I’m sure there is some psychologist out there that would have some theory to explain why my current job in my journey in healing from Lyme Disease is acceptance of my reality. My reality is that given my CD57 lab numbers, I’m probably faring pretty well with the level of my symptoms compared to some other people. But my reality also is that I have not had normal sleep or energy for over a year, I have some days when the pain is so bad in my knees I just want to crawl back into bed, I have to limit my activities even after 8 months of treatment because there is only so much energy to go around.
My reality is that I had to face my anger that my best energy goes to work, leaving little left for things that matter to me such as working in my garden, walking in the woods, traveling to see my aging parents and spending time with a very ill friend. And my irritation at HAVING to work full time in order to have health insurance and really wondering if the full time work is interfering with my ability to heal. That is where the hypnosis comes in.

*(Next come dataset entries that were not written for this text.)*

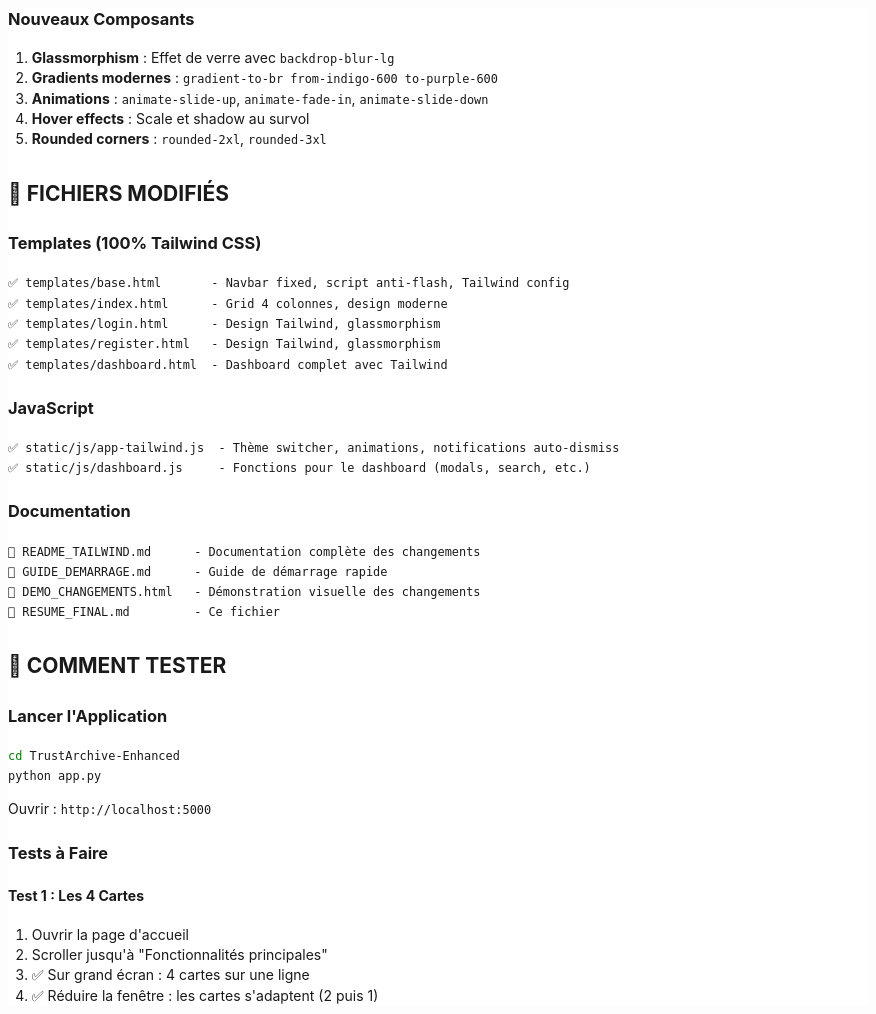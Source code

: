 ### Nouveaux Composants
1. **Glassmorphism** : Effet de verre avec `backdrop-blur-lg`
2. **Gradients modernes** : `gradient-to-br from-indigo-600 to-purple-600`
3. **Animations** : `animate-slide-up`, `animate-fade-in`, `animate-slide-down`
4. **Hover effects** : Scale et shadow au survol
5. **Rounded corners** : `rounded-2xl`, `rounded-3xl`

## 📁 FICHIERS MODIFIÉS

### Templates (100% Tailwind CSS)
```
✅ templates/base.html       - Navbar fixed, script anti-flash, Tailwind config
✅ templates/index.html      - Grid 4 colonnes, design moderne
✅ templates/login.html      - Design Tailwind, glassmorphism
✅ templates/register.html   - Design Tailwind, glassmorphism
✅ templates/dashboard.html  - Dashboard complet avec Tailwind
```

### JavaScript
```
✅ static/js/app-tailwind.js  - Thème switcher, animations, notifications auto-dismiss
✅ static/js/dashboard.js     - Fonctions pour le dashboard (modals, search, etc.)
```

### Documentation
```
📄 README_TAILWIND.md      - Documentation complète des changements
📄 GUIDE_DEMARRAGE.md      - Guide de démarrage rapide
📄 DEMO_CHANGEMENTS.html   - Démonstration visuelle des changements
📄 RESUME_FINAL.md         - Ce fichier
```

## 🚀 COMMENT TESTER

### Lancer l'Application
```bash
cd TrustArchive-Enhanced
python app.py
```

Ouvrir : `http://localhost:5000`

### Tests à Faire

#### Test 1 : Les 4 Cartes
1. Ouvrir la page d'accueil
2. Scroller jusqu'à "Fonctionnalités principales"
3. ✅ Sur grand écran : 4 cartes sur une ligne
4. ✅ Réduire la fenêtre : les cartes s'adaptent (2 puis 1)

I decided to try hypnosis a couple months back when I recognized the reality that my body is having a hard time to heal on its own. I wanted to find a way to tap into the power of my mind to support my body to heal. Being more of a realist than an unbridled optimist, that meant I had my work cut out for me. I have managed three trips to the hypnotherapist so far, about once every three weeks.
What I’m noticing is that these visits add some structure to my thinking prompting me to make decisions and then voicing out loud what I want to be my reality; clearly putting my intentions out in the universe. Intentions such as deciding I have a powerful mind and choosing to believe that it can help me heal. And this week, deciding it is more helpful to accept my limitations and live with them rather than fight them.
Extra: The CD57 measures Natural Killer Cells. Depending on who you read, some doctors recommend being above 100 before you stop treatment, others above 200. My most recent CD57 was at 37.